Dielectric and Light-Scattering Features of a Pseudopeptide-Polymer-Integrated Nematic Liquid Crystal with Negative Dielectric Anisotropy

Abstract

We present the dielectric and light-scattering properties of a liquid crystal (LC) with negative dielectric anisotropy that has been incorporated with an amino acid-based pseudopeptide polymer. The polymer precipitates in the form of micrometer-sized spheres in the negative dielectric anisotropy nematic liquid crystal (nLC), which serves as a nonsolvent. Ion density, diffusion coefficient, conductivity, and ion mobility are investigated from experimental dielectric measurement of the nLC, which contained pseudopeptide polymer at concentrations of 2.5, 5, and 7.5 wt %. The polymer’s incorporation into a nLC enhances the ion density, diffusion coefficient, conductivity, and ion mobility.
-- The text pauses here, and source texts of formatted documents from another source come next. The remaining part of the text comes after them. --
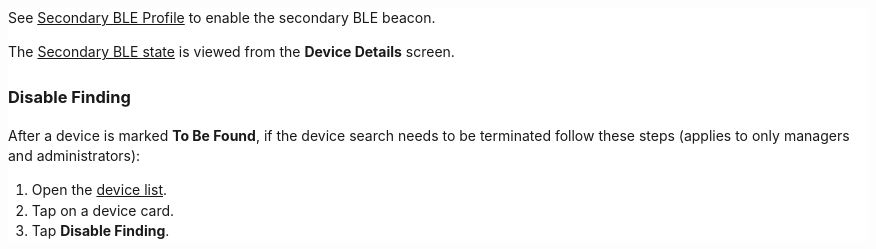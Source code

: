 <p>See <a href="../setup/#secondarybleprofile">Secondary BLE Profile</a> to enable the secondary BLE beacon.</p>

The <a href="../mgmt/#devicedetails">Secondary BLE state</a> is viewed from the **Device Details** screen.

### Disable Finding

After a device is marked **To Be Found**, if the device search needs to be terminated follow these steps (applies to only managers and administrators):

1. Open the [device list](../mgmt/#devicelist).
2. Tap on a device card.
3. Tap **Disable Finding**.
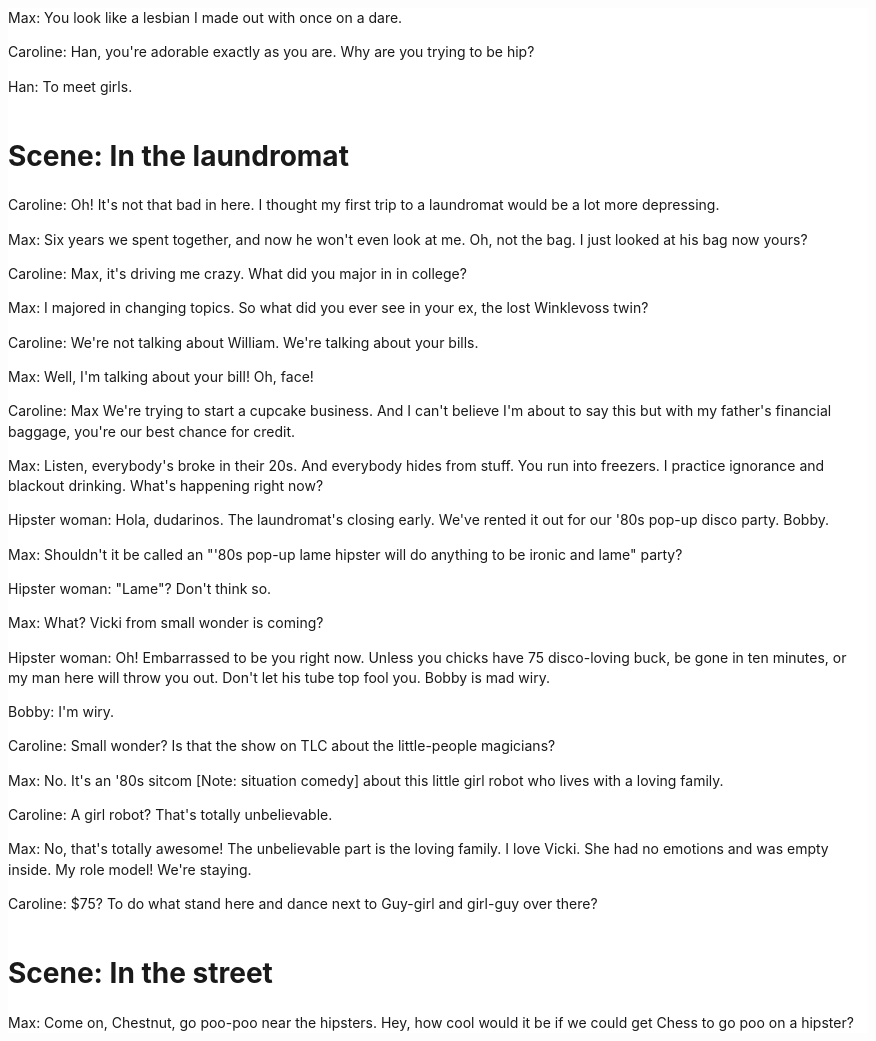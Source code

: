 Max: You look like a lesbian I made out with once on a dare.

Caroline: Han, you're adorable exactly as you are. Why are you trying to be hip?

Han: To meet girls.

Scene: In the laundromat
========================

Caroline: Oh! It's not that bad in here. I thought my first trip to a laundromat would be a lot more depressing.

Max: Six years we spent together, and now he won't even look at me. Oh, not the bag. I just looked at his bag now yours?

Caroline: Max, it's driving me crazy. What did you major in in college?

Max: I majored in changing topics. So what did you ever see in your ex, the lost Winklevoss twin?

Caroline: We're not talking about William. We're talking about your bills.

Max: Well, I'm talking about your bill! Oh, face!

Caroline: Max We're trying to start a cupcake business. And I can't believe I'm about to say this but with my father's financial baggage, you're our best chance for credit.

Max: Listen, everybody's broke in their 20s. And everybody hides from stuff. You run into freezers. I practice ignorance and blackout drinking.
What's happening right now?

Hipster woman: Hola, dudarinos. The laundromat's closing early. We've rented it out for our '80s pop-up disco party. Bobby.

Max: Shouldn't it be called an "'80s pop-up lame hipster will do anything to be ironic and lame" party?

Hipster woman: "Lame"? Don't think so.

Max: What? Vicki from small wonder is coming?

Hipster woman: Oh! Embarrassed to be you right now. Unless you chicks have 75 disco-loving buck, be gone in ten minutes, or my man here will throw you out.
Don't let his tube top fool you. Bobby is mad wiry.

Bobby: I'm wiry.

Caroline: Small wonder? Is that the show on TLC about the little-people magicians?

Max: No. It's an '80s sitcom [Note: situation comedy] about this little girl robot who lives with a loving family.

Caroline: A girl robot? That's totally unbelievable.

Max: No, that's totally awesome! The unbelievable part is the loving family. I love Vicki. She had no emotions and was empty inside. My role model! We're staying.

Caroline: $75? To do what stand here and dance next to Guy-girl and girl-guy over there?

Scene: In the street
====================

Max: Come on, Chestnut, go poo-poo near the hipsters.
Hey, how cool would it be if we could get Chess to go poo on a hipster?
The change in the ionic properties has a major impact on the electrohydrodynamic instability (EHDI) of the LC. The incident light is scattered by the chaotic turbulence state produced by the EHDI effect. The light-scattering characteristics of the polymer-stabilized LC are investigated by using direct transmission. The pseudopeptide polymer microsphere in the nLC significantly enhances the light-scattering performance. The stated method demonstrates the fabrication of a light-scattering device utilizing LCs and a polymer without employing UV or thermal curing processes. The nLC with the polymer significantly enhances the light scattering in the EHDI state, provides a high contrast ratio, and significantly lowers the voltage needed to generate the scattering state. The light-scattering characteristics of the device can be utilized in various electro-optic systems that rely on light scattering, such as projection displays, smart windows, and tunable light diffusers.